Dr. Thomas Ellis Joiner, Jr.

THOMAS JOINER grew up in Georgia, went to college at Princeton, and received his Ph.D. in Clinical Psychology from the University of Texas at Austin. He is The Robert O. Lawton Distinguished Professor in the Department of Psychology at Florida State University (FSU), Tallahassee, Florida. Dr. Joiner’s work is on the psychology, neurobiology, and treatment of suicidal behavior and related conditions. Author of over 800 peer-reviewed publications, Dr. Joiner is the Editor-in-Chief of the journal Suicide & Life-Threatening Behavior, and was awarded the Guggenheim Fellowship and the Rockefeller Foundation’s Bellagio Residency Fellowship for work on suicidal behavior. Early career milestones included the Young Investigator Award from the National Alliance for Research on Schizophrenia and Depression (NARSAD), the Shakow Award for Early Career Achievement from the Division of Clinical Psychology of the American Psychological Association, the Shneidman Award for excellence in suicide research from the American Association of Suicidology, and the Award for Distinguished Scientific Early Career Contributions from the American Psychological Association. More recently, he received the Dublin Award from the American Association of Suicidology for career achievement in suicide research as well as research grants from the National Institute of Mental Health, Department of Defense (DoD), and various foundations. The Lawton Professorship and the Dublin Award are the single highest honors bestowed, respectively, by FSU and the American Association of Suicidology. Dr. Joiner was appointed to the University of Minnesota Test Division Advisory Board, which oversees the development of the Minnesota Multiphasic Personality Inventory (MMPI) and related efforts in 2016 and served two 3-year terms which included the publication of the MMPI-3. In 2017, he was named a Fellow of the American Association for the Advancement of Science, and in 2020, was given the Distinguished Scientist Award by the Society for a Science of Clinical Psychology and the James McKeen Cattell Award for lifetime contributions to the area of applied psychological research by the Association for Psychological Science.

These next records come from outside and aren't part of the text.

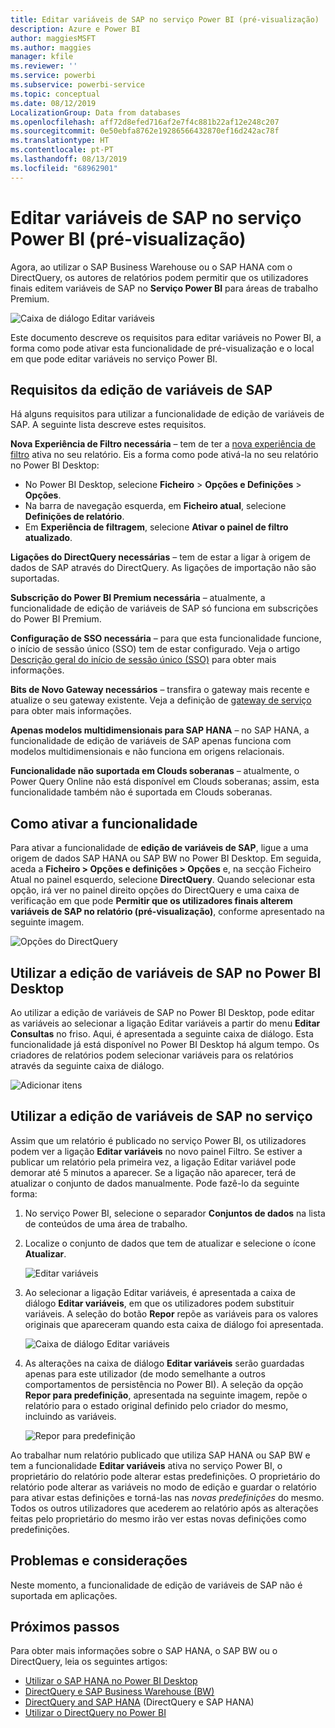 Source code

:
 ```yaml
---
title: Editar variáveis de SAP no serviço Power BI (pré-visualização)
description: Azure e Power BI
author: maggiesMSFT
ms.author: maggies
manager: kfile
ms.reviewer: ''
ms.service: powerbi
ms.subservice: powerbi-service
ms.topic: conceptual
ms.date: 08/12/2019
LocalizationGroup: Data from databases
ms.openlocfilehash: aff72d8efed716af2e7f4c881b22af12e248c207
ms.sourcegitcommit: 0e50ebfa8762e19286566432870ef16d242ac78f
ms.translationtype: HT
ms.contentlocale: pt-PT
ms.lasthandoff: 08/13/2019
ms.locfileid: "68962901"
---
```

# <a name="edit-sap-variables-in-the-power-bi-service-preview"></a>Editar variáveis de SAP no serviço Power BI (pré-visualização)

Agora, ao utilizar o SAP Business Warehouse ou o SAP HANA com o DirectQuery, os autores de relatórios podem permitir que os utilizadores finais editem variáveis de SAP no **Serviço Power BI** para áreas de trabalho Premium.

![Caixa de diálogo Editar variáveis](media/service-edit-sap-variables/sap-edit-variables-dialog.png)

Este documento descreve os requisitos para editar variáveis no Power BI, a forma como pode ativar esta funcionalidade de pré-visualização e o local em que pode editar variáveis no serviço Power BI.

## <a name="requirements-for-sap-edit-variables"></a>Requisitos da edição de variáveis de SAP

Há alguns requisitos para utilizar a funcionalidade de edição de variáveis de SAP. A seguinte lista descreve estes requisitos.

**Nova Experiência de Filtro necessária** – tem de ter a [nova experiência de filtro](power-bi-report-filter.md) ativa no seu relatório. Eis a forma como pode ativá-la no seu relatório no Power BI Desktop:
- No Power BI Desktop, selecione **Ficheiro** > **Opções e Definições** > **Opções**.
- Na barra de navegação esquerda, em **Ficheiro atual**, selecione **Definições de relatório**.
- Em **Experiência de filtragem**, selecione **Ativar o painel de filtro atualizado**.

**Ligações do DirectQuery necessárias** – tem de estar a ligar à origem de dados de SAP através do DirectQuery. As ligações de importação não são suportadas.

**Subscrição do Power BI Premium necessária** – atualmente, a funcionalidade de edição de variáveis de SAP só funciona em subscrições do Power BI Premium.

**Configuração de SSO necessária** – para que esta funcionalidade funcione, o início de sessão único (SSO) tem de estar configurado. Veja o artigo [Descrição geral do início de sessão único (SSO)](service-gateway-sso-overview.md) para obter mais informações.

**Bits de Novo Gateway necessários** – transfira o gateway mais recente e atualize o seu gateway existente. Veja a definição de [gateway de serviço](service-gateway-onprem.md) para obter mais informações.

**Apenas modelos multidimensionais para SAP HANA** – no SAP HANA, a funcionalidade de edição de variáveis de SAP apenas funciona com modelos multidimensionais e não funciona em origens relacionais.

**Funcionalidade não suportada em Clouds soberanas** – atualmente, o Power Query Online não está disponível em Clouds soberanas; assim, esta funcionalidade também não é suportada em Clouds soberanas.

## <a name="how-to-enable-the-feature"></a>Como ativar a funcionalidade

Para ativar a funcionalidade de **edição de variáveis de SAP**, ligue a uma origem de dados SAP HANA ou SAP BW no Power BI Desktop. Em seguida, aceda a **Ficheiro > Opções e definições > Opções** e, na secção Ficheiro Atual no painel esquerdo, selecione **DirectQuery**. Quando selecionar esta opção, irá ver no painel direito opções do DirectQuery e uma caixa de verificação em que pode **Permitir que os utilizadores finais alterem variáveis de SAP no relatório (pré-visualização)**, conforme apresentado na seguinte imagem.

![Opções do DirectQuery](media/service-edit-sap-variables/sap-preview-setting-in-desktop.png)

## <a name="use-sap-edit-variables-in-power-bi-desktop"></a>Utilizar a edição de variáveis de SAP no Power BI Desktop

Ao utilizar a edição de variáveis de SAP no Power BI Desktop, pode editar as variáveis ao selecionar a ligação Editar variáveis a partir do menu **Editar Consultas** no friso. Aqui, é apresentada a seguinte caixa de diálogo. Esta funcionalidade já está disponível no Power BI Desktop há algum tempo. Os criadores de relatórios podem selecionar variáveis para os relatórios através da seguinte caixa de diálogo.

![Adicionar itens](media/service-edit-sap-variables/sap-variables-add-items.png)

## <a name="use-sap-edit-variables-in-the-service"></a>Utilizar a edição de variáveis de SAP no serviço

Assim que um relatório é publicado no serviço Power BI, os utilizadores podem ver a ligação **Editar variáveis** no novo painel Filtro. Se estiver a publicar um relatório pela primeira vez, a ligação Editar variável pode demorar até 5 minutos a aparecer. Se a ligação não aparecer, terá de atualizar o conjunto de dados manualmente.
Pode fazê-lo da seguinte forma:

1. No serviço Power BI, selecione o separador **Conjuntos de dados** na lista de conteúdos de uma área de trabalho.

2. Localize o conjunto de dados que tem de atualizar e selecione o ícone **Atualizar**.

    ![Editar variáveis](media/service-edit-sap-variables/sap-edit-variables-link.png)

3. Ao selecionar a ligação Editar variáveis, é apresentada a caixa de diálogo **Editar variáveis**, em que os utilizadores podem substituir variáveis. A seleção do botão **Repor** repõe as variáveis para os valores originais que apareceram quando esta caixa de diálogo foi apresentada.

    ![Caixa de diálogo Editar variáveis](media/service-edit-sap-variables/sap-edit-variables-dialog.png)

4. As alterações na caixa de diálogo **Editar variáveis** serão guardadas apenas para este utilizador (de modo semelhante a outros comportamentos de persistência no Power BI). A seleção da opção **Repor para predefinição**, apresentada na seguinte imagem, repõe o relatório para o estado original definido pelo criador do mesmo, incluindo as variáveis.

    ![Repor para predefinição](media/service-edit-sap-variables/reset-to-default.png)

Ao trabalhar num relatório publicado que utiliza SAP HANA ou SAP BW e tem a funcionalidade **Editar variáveis** ativa no serviço Power BI, o proprietário do relatório pode alterar estas predefinições. O proprietário do relatório pode alterar as variáveis no modo de edição e guardar o relatório para ativar estas definições e torná-las nas *novas predefinições* do mesmo. Todos os outros utilizadores que acederem ao relatório após as alterações feitas pelo proprietário do mesmo irão ver estas novas definições como predefinições.

## <a name="issues-and-considerations"></a>Problemas e considerações

Neste momento, a funcionalidade de edição de variáveis de SAP não é suportada em aplicações.

## <a name="next-steps"></a>Próximos passos

Para obter mais informações sobre o SAP HANA, o SAP BW ou o DirectQuery, leia os seguintes artigos:

- [Utilizar o SAP HANA no Power BI Desktop](desktop-sap-hana.md)
- [DirectQuery e SAP Business Warehouse (BW)](desktop-directquery-sap-bw.md)
- [DirectQuery and SAP HANA](desktop-directquery-sap-hana.md) (DirectQuery e SAP HANA)
- [Utilizar o DirectQuery no Power BI](desktop-directquery-about.md)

He was a consultant to NASA’s Human Research Program, and is the Director of the DoD-funded Military Suicide Research Consortium, a $70 million, thirteen-year project.

Dr. Joiner has authored or edited nineteen books, including Why People Die By Suicide, published in 2005 by Harvard University Press, and Myths About Suicide, published in 2010, also with Harvard University Press. The book Lonely at the Top was published by Palgrave MacMillan in October, 2011, and the book The Perversion of Virtue: Understanding Murder-Suicide was published by Oxford University Press in 2014. The book Mindlessness: The Corruption of Mindfulness in a Culture of Narcissism, came out in 2017, also from Oxford. The book The Varieties of Suicidal Experience: A New Theory of Suicidal Violence will appear in 2023, from NYU Press. He has made numerous radio, print, and television appearances, including write-ups in The Wall Street Journal and The Times of London, a radio interview on NPR’s Talk of the Nation, and two appearances on the Dr. Phil Show. He runs a part-time clinical and consulting practice specializing in, among other topics, suicidal behavior and related conditions, including legal consultation on suits involving emotional distress, post-traumatic stress disorder, and death by suicide. He and his wife (an MSW alumna of FSU Social Work) live in Tallahassee, Florida; they have two sons, the elder of whom is an FSU graduate and in medical school at Dartmouth, and the younger of whom is a 2021 graduate of FSU now pursuing an MFA at FSU’s Film School (screenwriting).